Atari was one of the biggest names in video games during the 2nd Generation of consoles, and helped contribute to the popularity of home-based consoles as a form of interactive entertainment. In fact, until the 3rd generation and the rise of Nintendo, Atari was the best-selling video game console of that era. Like many early consoles, development was easy and cheap, and often could be done by a single person, as opposed to the teams of up to 100 people needed for a single AAA development title today. Many of us old fogeys, myself included, whiled many hours away on Atari’s best-selling console, the Atari 2600, as well as played many popular Atari games in the video arcades. To fuel the current nostalgia going around, Code Mystics has brought us Atari Vault, a collection of 100 of the most popular first party Atari 2600 and Atari arcade games.

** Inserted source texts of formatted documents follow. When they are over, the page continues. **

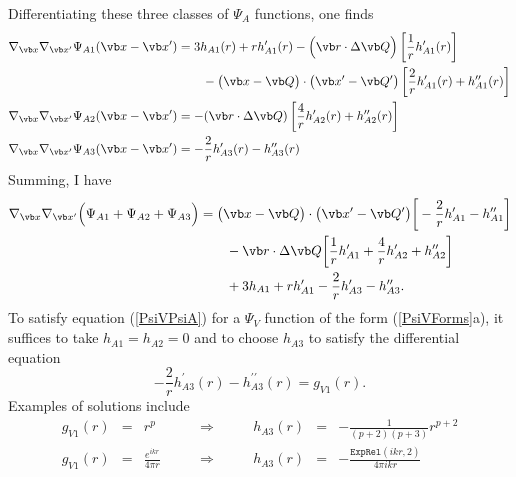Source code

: \documentclass[letterpaper]{article}
\begin{document}
Differentiating these three classes of $\Psi_A$ functions, one finds
\begin{align*}
 \nabla_{\vb x} \nabla_{\vb x^\prime}
 \Psi_{A1}(\vb x-\vb x^\prime)
&=  3h_{A1}(r) + rh_{A1}^\prime(r) 
     -  \Big(\vb r \cdot \Delta \vb Q \Big)
       \left[\frac{1}{r} h_{A1}^\prime(r)\right]
\\
&\qquad
     - \big(\vb x-\vb Q\big)\cdot\big(\vb x^\prime - \vb Q^\prime\big)
       \left[ \frac{2}{r}h_{A1}^\prime(r) + h_{A1}^{\prime\prime}(r)\right]
\\
 \nabla_{\vb x} \nabla_{\vb x^\prime}
 \Psi_{A2}(\vb x-\vb x^\prime)
&=-(\vb r \cdot \Delta \vb Q)  
   \left[ \frac{4}{r}h_{A2}^\prime(r)
          +h_{A2}^{\prime\prime}(r) 
   \right]
\\
 \nabla_{\vb x} \nabla_{\vb x^\prime}
 \Psi_{A3}(\vb x-\vb x^\prime)
&= -\frac{2}{r}h_{A3}^\prime(r) - h_{A3}^{\prime\prime}(r)
\end{align*}
Summing, I have
\begin{align*}
 \nabla_{\vb x} \nabla_{\vb x^\prime}
\Big( \Psi_{A1} + \Psi_{A2} + \Psi_{A3} \Big)
&=\big(\vb x-\vb Q\big) \cdot \big(\vb x^\prime-\vb Q^\prime\big)
  \bigg[ - \frac{2}{r}h^\prime_{A1}
         -h^{\prime\prime}_{A1} 
  \bigg]
\\
&\qquad - \vb r \cdot \Delta \vb Q
          \bigg[\frac{1}{r} h^\prime_{A1} + \frac{4}{r}h^\prime_{A2}
               +h^{\prime\prime}_{A2}\bigg]
\\
&\qquad
 + 3h_{A1} + r h_{A1}^\prime
          - \frac{2}{r}h^\prime_{A3} - h^{\prime\prime}_{A3}.
\end{align*}
To satisfy equation (\ref{PsiVPsiA}) for a $\Psi_V$ function
of the form (\ref{PsiVForms}a), it suffices to take $h_{A1}=h_{A2}=0$
and to choose $h_{A3}$ to satisfy the differential equation
$$ - \frac{2}{r}h^\prime_{A3}(r) - h^{\prime\prime}_{A3}(r) = g_{V1}(r).$$
Examples of solutions include
$$\begin{array}{lclclcl}
 \displaystyle{ g_{V1}(r) }
 &=& 
 \displaystyle{ r^p  }
 \qquad &\Longrightarrow& \qquad
 \displaystyle{ h_{A3}(r) }
 &=& 
 \displaystyle{-\frac{1}{(p+2)(p+3)} r^{p+2}}
\\[12pt]
 \displaystyle{ g_{V1}(r) }
 &=& 
 \displaystyle{ \frac{e^{ikr}}{4\pi r} }
 \qquad &\Longrightarrow& \qquad
 \displaystyle{ h_{A3}(r) }
 &=& 
 \displaystyle{-\frac{\texttt{ExpRel}(ikr,2)}{4\pi ikr}}
\end{array}
$$
\end{document}

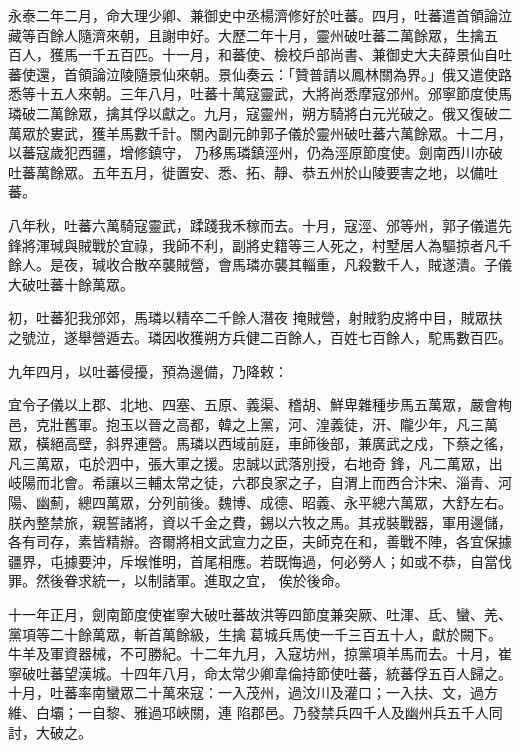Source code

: 
\begin{pinyinscope}

 永泰二年二月，命大理少卿、兼御史中丞楊濟修好於吐蕃。四月，吐蕃遣首領論泣藏等百餘人隨濟來朝，且謝申好。大歷二年十月，靈州破吐蕃二萬餘眾，生擒五
 百人，獲馬一千五百匹。十一月，和蕃使、檢校戶部尚書、兼御史大夫薛景仙自吐蕃使還，首領論泣陵隨景仙來朝。景仙奏云：「贊普請以鳳林關為界。」俄又遣使路悉等十五人來朝。三年八月，吐蕃十萬寇靈武，大將尚悉摩寇邠州。邠寧節度使馬璘破二萬餘眾，擒其俘以獻之。九月，寇靈州，朔方騎將白元光破之。俄又復破二萬眾於婁武，獲羊馬數千計。關內副元帥郭子儀於靈州破吐蕃六萬餘眾。十二月，以蕃寇歲犯西疆，增修鎮守，
 乃移馬璘鎮涇州，仍為涇原節度使。劍南西川亦破吐蕃萬餘眾。五年五月，徙置安、悉、拓、靜、恭五州於山陵要害之地，以備吐蕃。



 八年秋，吐蕃六萬騎寇靈武，蹂踐我禾稼而去。十月，寇涇、邠等州，郭子儀遣先鋒將渾瑊與賊戰於宜祿，我師不利，副將史籍等三人死之，村墅居人為驅掠者凡千餘人。是夜，瑊收合散卒襲賊營，會馬璘亦襲其輜重，凡殺數千人，賊遂潰。子儀大破吐蕃十餘萬眾。



 初，吐蕃犯我邠郊，馬璘以精卒二千餘人潛夜
 掩賊營，射賊豹皮將中目，賊眾扶之號泣，遂舉營遁去。璘因收獲朔方兵健二百餘人，百姓七百餘人，駝馬數百匹。



 九年四月，以吐蕃侵擾，預為邊備，乃降敕：



 宜令子儀以上郡、北地、四塞、五原、義渠、稽胡、鮮卑雜種步馬五萬眾，嚴會栒邑，克壯舊軍。抱玉以晉之高都，韓之上黨，河、湟義徒，汧、隴少年，凡三萬眾，橫絕高壁，斜界連營。馬璘以西域前庭，車師後部，兼廣武之戍，下蔡之徭，凡三萬眾，屯於泗中，張大軍之援。忠誠以武落別授，右地奇
 鋒，凡二萬眾，出岐陽而北會。希讓以三輔太常之徒，六郡良家之子，自渭上而西合汴宋、淄青、河陽、幽薊，總四萬眾，分列前後。魏博、成德、昭義、永平總六萬眾，大舒左右。朕內整禁旅，親誓諸將，資以千金之費，錫以六牧之馬。其戎裝戰器，軍用邊儲，各有司存，素皆精辦。咨爾將相文武宣力之臣，夫師克在和，善戰不陣，各宜保據疆界，屯據要沖，斥堠惟明，首尾相應。若既悔過，何必勞人；如或不恭，自當伐罪。然後眷求統一，以制諸軍。進取之宜，
 俟於後命。



 十一年正月，劍南節度使崔寧大破吐蕃故洪等四節度兼突厥、吐渾、氐、蠻、羌、黨項等二十餘萬眾，斬首萬餘級，生擒葛城兵馬使一千三百五十人，獻於闕下。牛羊及軍資器械，不可勝紀。十二年九月，入寇坊州，掠黨項羊馬而去。十月，崔寧破吐蕃望漢城。十四年八月，命太常少卿韋倫持節使吐蕃，統蕃俘五百人歸之。十月，吐蕃率南蠻眾二十萬來寇：一入茂州，過汶川及灌口；一入扶、文，過方維、白壩；一自黎、雅過邛峽關，連
 陷郡邑。乃發禁兵四千人及幽州兵五千人同討，大破之。




\end{pinyinscope}
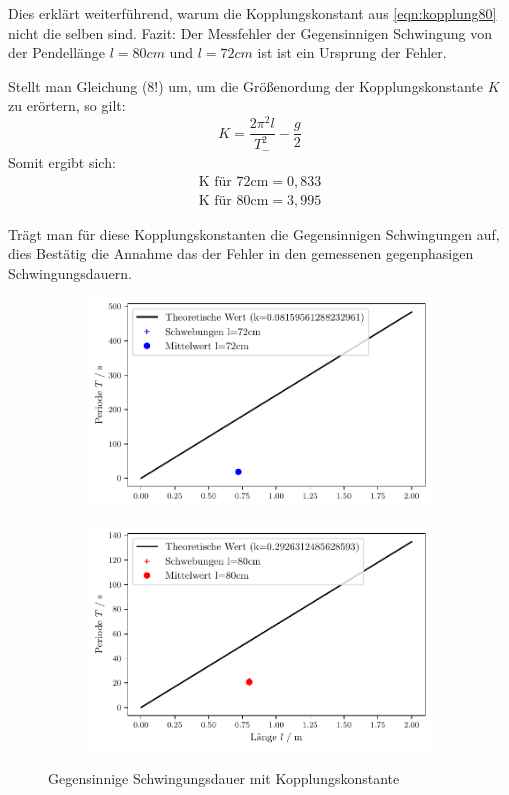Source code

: Dies erklärt weiterführend, warum die Kopplungskonstant aus \ref{eqn:kopplung80} nicht die selben
sind.
Fazit: Der Messfehler der Gegensinnigen Schwingung von der Pendellänge $l=80cm$ und $l=72cm$ ist 
ist ein Ursprung der Fehler.

Stellt man Gleichung (8!) um, um die Größenordung der Kopplungskonstante $K$ zu erörtern, so gilt:
\begin{equation}
    K=\frac{2\pi^2l}{T_{-}^2}-\frac{g}{2}
\end{equation}
Somit ergibt sich:
\begin{align*}
    \textrm{K für 72cm} = 0,833\\
    \textrm{K für 80cm} = 3,995 
\end{align*}

Trägt man für diese Kopplungskonstanten die Gegensinnigen Schwingungen auf, dies Bestätig die Annahme
das der Fehler in den gemessenen gegenphasigen Schwingungsdauern.  
\begin{figure}
    \begin{subfigure}[c]{0.5\textwidth}
        \includegraphics[width=\textwidth]{plots/plot4.pdf}
    \end{subfigure}
    \begin{subfigure}[c]{0.5\textwidth}
        \includegraphics[width=\textwidth]{plots/plot5.pdf}
        \label{subfig:gegenNEU80}
    \end{subfigure}
    \caption{Gegensinnige Schwingungsdauer mit Kopplungskonstante}
\end{figure}


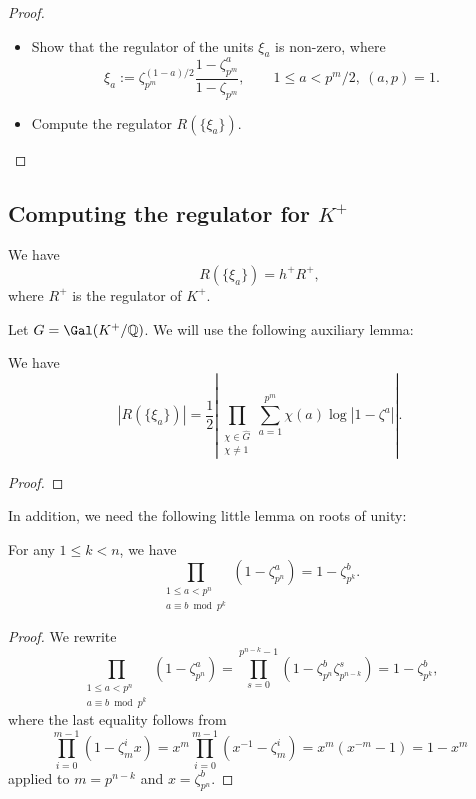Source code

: \begin{proof}
    \begin{itemize}
        \item Show that the regulator of the units $\xi_a$ is non-zero, where 
        $$
        \xi_a := \zeta_{p^m}^{(1-a)/2} \frac{1 - \zeta_{p^m}^a}{1 - \zeta_{p^m}}, \qquad 1 \leq a < p^m / 2, \ (a, p) = 1.
        $$
        \item Compute the regulator $R(\{\xi_a\})$. 
    \end{itemize}
\end{proof}

\subsection{Computing the regulator for $K^+$}

\begin{lemma}\label{lem:reg_Ra}
    We have
    $$
    R(\{\xi_a\}) = h^+ R^+, 
    $$
    where $R^+$ is the regulator of $K^+$.
\end{lemma}

Let $G = \Gal(K^+ / \mathbb{Q})$. We will use the following auxiliary lemma:

\begin{lemma}\label{lem:reg_Ra_charsum}
    We have 
    $$
    | R(\{\xi_a\}) | = \frac{1}{2} \left | \prod_{\substack{\chi \in \widehat{G} \\ \chi \ne 1}} \sum_{a = 1}^{p^m} \chi(a) \log |1 - \zeta^a| \right |. 
    $$
\end{lemma}

\begin{proof}
\end{proof}

In addition, we need the following little lemma on roots of unity: 

\begin{lemma}\label{lem:prod_cycl_units}
    For any $1 \leq k < n$, we have 
    $$
    \prod_{\substack{1 \leq a < p^n \\ a \equiv b \bmod p^k}} (1 - \zeta_{p^n}^a) = 1 - \zeta_{p^k}^b.   
    $$
\end{lemma}

\begin{proof}
    We rewrite 
    $$
    \prod_{\substack{1 \leq a < p^n \\ a \equiv b \bmod p^k}} (1 - \zeta_{p^n}^a) = \prod_{s = 0}^{p^{n-k}-1}(1 - \zeta_{p^n}^b \zeta_{p^{n-k}}^s) = 1 - \zeta_{p^k}^b,
    $$
    where the last equality follows from  
    $$
    \prod_{i = 0}^{m-1} (1 - \zeta_m^i x)= x^m \prod_{i = 0}^{m-1} (x^{-1} - \zeta_m^i) = x^m (x^{-m} - 1) = 1 - x^m
    $$
    applied to $m = p^{n-k}$ and $x = \zeta_{p^n}^b$. 
\end{proof}

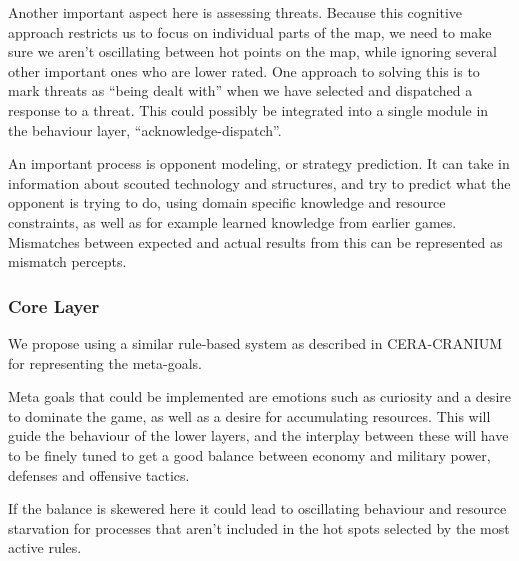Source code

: Another important aspect here is assessing threats. Because this cognitive
approach restricts us to focus on individual parts of the map, we need to make
sure we aren't oscillating between hot points on the map, while ignoring
several other important ones who are lower rated. One approach to
solving this is to mark threats as ``being dealt with'' when we have selected
and dispatched a response to a threat. This could possibly be integrated into a
single module in the behaviour layer, ``acknowledge-dispatch''.

An important process is opponent modeling, or strategy prediction. It can take
in information about scouted technology and structures, and try to predict what
the opponent is trying to do, using domain specific knowledge and resource
constraints, as well as for example learned knowledge from earlier games.
Mismatches between expected and actual results from this can be represented as
mismatch percepts.

\subsubsection{Core Layer}
We propose using a similar rule-based system as described in CERA-CRANIUM for
representing the meta-goals.

Meta goals that could be implemented are emotions such as curiosity and a
desire to dominate the game, as well as a desire for accumulating resources.
This will guide the behaviour of the lower layers, and the interplay between
these will have to be finely tuned to get a good balance between economy and
military power, defenses and offensive tactics.

If the balance is skewered here it could lead to oscillating behaviour and
resource starvation for processes that aren't included in the hot spots
selected by the most active rules.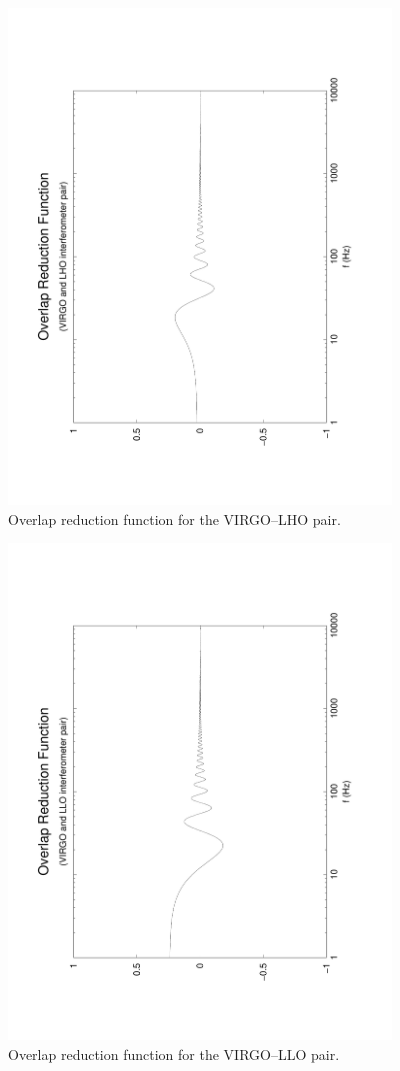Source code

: \documentclass{article}
\begin{document}
\begin{figure}[htb!]
\begin{center}
\noindent\includegraphics[width=4in,angle=-90]{VIRGOLHO}
\caption{\label{f:VIRGOLHO}
Overlap reduction function for the VIRGO--LHO pair.}
\end{center}
\end{figure}
%
%
\begin{figure}[htb!]
\begin{center}
\noindent\includegraphics[width=4in,angle=-90]{VIRGOLLO}
\caption{\label{f:VIRGOLLO}
Overlap reduction function for the VIRGO--LLO pair.}
\end{center}
\end{figure}
\end{document}

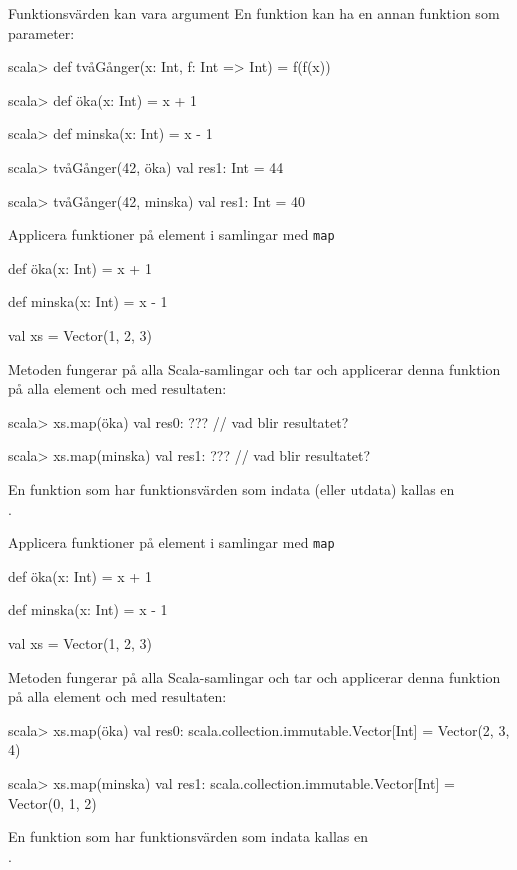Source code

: \begin{Slide}{Funktionsvärden kan vara argument}
	En funktion kan ha en annan funktion som parameter:
	\begin{REPL}
		scala> def tvåGånger(x: Int, f: Int => Int) = f(f(x))

		scala> def öka(x: Int) = x + 1

		scala> def minska(x: Int) = x - 1

		scala> tvåGånger(42, öka)
		val res1: Int = 44

		scala> tvåGånger(42, minska)
		val res1: Int = 40
	\end{REPL}
\end{Slide}

\begin{Slide}{Applicera funktioner på element i samlingar med \texttt{map}}\SlideFontSmall
	\begin{Code}
		def öka(x: Int) = x + 1

		def minska(x: Int) = x - 1

		val xs = Vector(1, 2, 3)
	\end{Code}
	\pause
	Metoden  fungerar på alla Scala-samlingar och tar  och applicerar denna funktion på alla element och  med resultaten:
	\begin{REPL}
		scala> xs.map(öka)
		val res0: ???   // vad blir resultatet?

		scala> xs.map(minska)
		val res1: ???   // vad blir resultatet?
	\end{REPL}
	En funktion som har funktionsvärden som indata (eller utdata) kallas en\\   .
\end{Slide}

\begin{Slide}{Applicera funktioner på element i samlingar med \texttt{map}}\SlideFontSmall
	\begin{Code}
		def öka(x: Int) = x + 1

		def minska(x: Int) = x - 1

		val xs = Vector(1, 2, 3)
	\end{Code}
	Metoden  fungerar på alla Scala-samlingar och tar  och applicerar denna funktion på alla element och  med resultaten:
	\begin{REPL}
		scala> xs.map(öka)
		val res0: scala.collection.immutable.Vector[Int] = Vector(2, 3, 4)

		scala> xs.map(minska)
		val res1: scala.collection.immutable.Vector[Int] = Vector(0, 1, 2)
	\end{REPL}
	En funktion som har funktionsvärden som indata kallas en\\   .
\end{Slide}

Naturally, a complete, comprehensive review of every game in this collection would be a hefty read, and you don’t come to me for tomes, dear reader. The Atari Vault contains both arcade and 2600 games, but note that these are all first party games; anyone asking “why isn’t xyz game here?” will be summarily forced to play an eternity of Sunsoft’s Superman 64. So this means no Pitfall, no Jungle Hunt, no Ms Pac-Man, and no Berzerk. What you do get is tons of Asteroids, Breakout, and Combat. The games are also online multiplayer so you can play combat with friends online; also, the arcade games have online leaderboards that are already proving hard to get to the top of.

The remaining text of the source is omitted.